Created by a 10th Age Archmage to train people in the complexities of planar travel and dealing with elementals, spirits, demons, etc. Players take on specific roles like 'Blue College Mage' or 'Elemental who wants to get high on perfume' and engage in complex negotations to reach victory goals. A referee oversees things like spying, combat, and the thing which has led to more drunken mage brawls than any other CE related issues -- Did a given action damage the summoning circle or not.

Fifth Frontier War

Stung by criticism of his leadership, Prince Boris created Fifth Frontier War, a boardgame in which you can try to do better than he did in the Fifth Frontier War.

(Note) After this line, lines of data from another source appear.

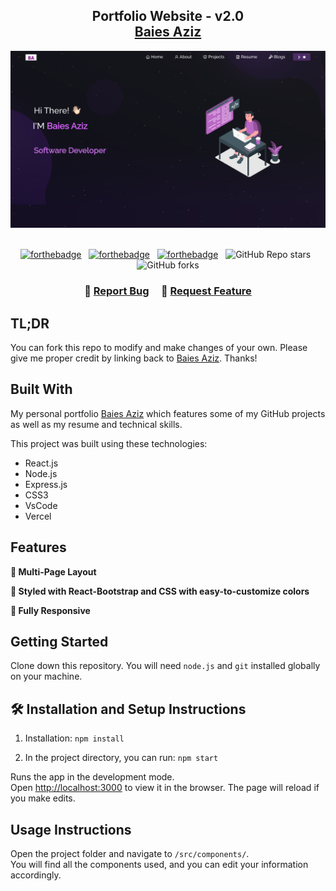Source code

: <h2 align="center">
  Portfolio Website - v2.0<br/>
  <a href="https://vercel.com/baies-s-projects" target="_blank">Baies Aziz</a>
</h2>
<div align="center">
  <img alt="Demo" src="./Images/readme-img1.png" />
</div>

<br/>

<center>

[![forthebadge](https://forthebadge.com/images/badges/built-with-love.svg)](https://forthebadge.com) &nbsp;
[![forthebadge](https://forthebadge.com/images/badges/made-with-javascript.svg)](https://forthebadge.com) &nbsp;
[![forthebadge](https://forthebadge.com/images/badges/open-source.svg)](https://forthebadge.com) &nbsp;
![GitHub Repo stars](https://img.shields.io/github/stars/Baiesa/Portfolio?color=red&logo=github&style=for-the-badge) &nbsp;
![GitHub forks](https://img.shields.io/github/forks/Baiesa/Portfolio?color=red&logo=github&style=for-the-badge)

</center>

<h3 align="center">
    🔹
    <a href="https://github.com/Baiesa/Portfolio/issues">Report Bug</a> &nbsp; &nbsp;
    🔹
    <a href="https://github.com/Baiesa/Portfolio/issues">Request Feature</a>
</h3>

## TL;DR

You can fork this repo to modify and make changes of your own. Please give me proper credit by linking back to [Baies Aziz](https://github.com/Baiesa/Portfolio). Thanks!

## Built With

My personal portfolio <a href="https://vercel.com/baies-s-projects" target="_blank">Baies Aziz</a> which features some of my GitHub projects as well as my resume and technical skills.<br/>

This project was built using these technologies:

- React.js
- Node.js
- Express.js
- CSS3
- VsCode
- Vercel

## Features

**📖 Multi-Page Layout**

**🎨 Styled with React-Bootstrap and CSS with easy-to-customize colors**

**📱 Fully Responsive**

## Getting Started

Clone down this repository. You will need `node.js` and `git` installed globally on your machine.

## 🛠 Installation and Setup Instructions

1. Installation: `npm install`

2. In the project directory, you can run: `npm start`

Runs the app in the development mode.\
Open [http://localhost:3000](http://localhost:3000) to view it in the browser.
The page will reload if you make edits.

## Usage Instructions

Open the project folder and navigate to `/src/components/`. <br/>
You will find all the components used, and you can edit your information accordingly.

The game is, to put it bluntly, not fair, and only stupid people don't know this. Outdoing Prince Boris is possible but requires a lot of luck and strategy. It has waxed and waned in prominence, but currently is popular in the officer ranks of the Imperial Legions as a training tool. The game involves a six by eight foot wide board and uses a two hundred page rulebook to account for all sorts of things, including quirks of individual units and commanders to supply issues to determining if one of your legions goes traitor. There are rumors the Orc Lord is obsessed with this game, but most people assume he would just eat the rulebook in frustration. Lots of perfectly sane people have given up because they just couldn't track everything. Some historians think that's the whole point.

Imperium

Invented in Imperial Year 1977, in a past age, this game has grown to be very popular among those with the time to actually play a full game of Imperium and to afford a proper set. A member of the Imperial house, Prince Boris, after twenty years of military service, created Imperium, a complex boardgame with sixteen boards representing the Overworld, the Underworld, the normal world, and the thirteen icons, arranged in an elaborate tree structure. Pieces move complexly across the board, each gaining certain powers on certain boards, in a conquest to capture your foe's immobile but not helpless Castle Piece. Simple versions of the board just have runes which indicate how things link; magical board versions have verbally moved pieces and fancy special effects. The rules, however, are the same. There is a yearly tournament, held under Imperial supervision, for the best players.

Children's Games

Cherry Leaf

A game most commonly played at the annual Cherry Festivals, when the cherry trees begin basically spewing tasty leaves everywhere. In addition to eating them (you wrap something like a sausage, a candy, some rice and vegetables, or whatever in it), you can collect them and play Cherry Leaf with a big gridded board, or by drawing a grid in the dirt. Play is like the Earth game of Stones or Go; wealthier players use boards with a pile of fake cherry leaves carved from wood. The winner traditionally gets all the loser's leaves and uses them to make tasty festival snacks.

Fish Bones

This involves either actual fish bones or fakes made of wood or bone; the 'bones' of a half-dozen fish are jumbled together and the children compete to see how fast they can 'reassemble' the fish. The winner gets a bag of gummy candies; this is played at festivals.

Frog Hop

A popular children's game which requires an eight sided die and a board. You advance a number of squares equal to your roll. If you hop over another player, you get an extra life, marked by a little wooden coin; some squares unleash a snake which chases you around the board with random moves; once you run out of lives, you're out. If you reach the final square, you win. Sometimes, everyone gets eaten, a lesson kids need to learn.

Rob the Murder Tree

This doesn't involve a real murder tree... except perhaps in Shadow Elf settlements. At a festival, fruits, candies, simple toys, fancy handkerchiefs, bracelets, etc, are hung from a tree; children must cook up a plan to get past adults pretending to be branches of the tree to get the prizes; any child hit with a long fern is eliminated.

Troll Pack

A simple children's game using wooden troll figurines. Each child takes a turn, cramming a troll into a box; at some random moment, a spring goes off and the trolls explode into the losing child's face. This is made by dwarves to teach their children both how to pack efficiently and how to avoid being eaten by trolls, but now human children enjoy it as well; the box includes fancy dwarven clockworks and a randomizing mechanism; smart enough kids learn how to tell what the setting is and cheat appropriately, possibly getting wooden trolls flung at them if caught.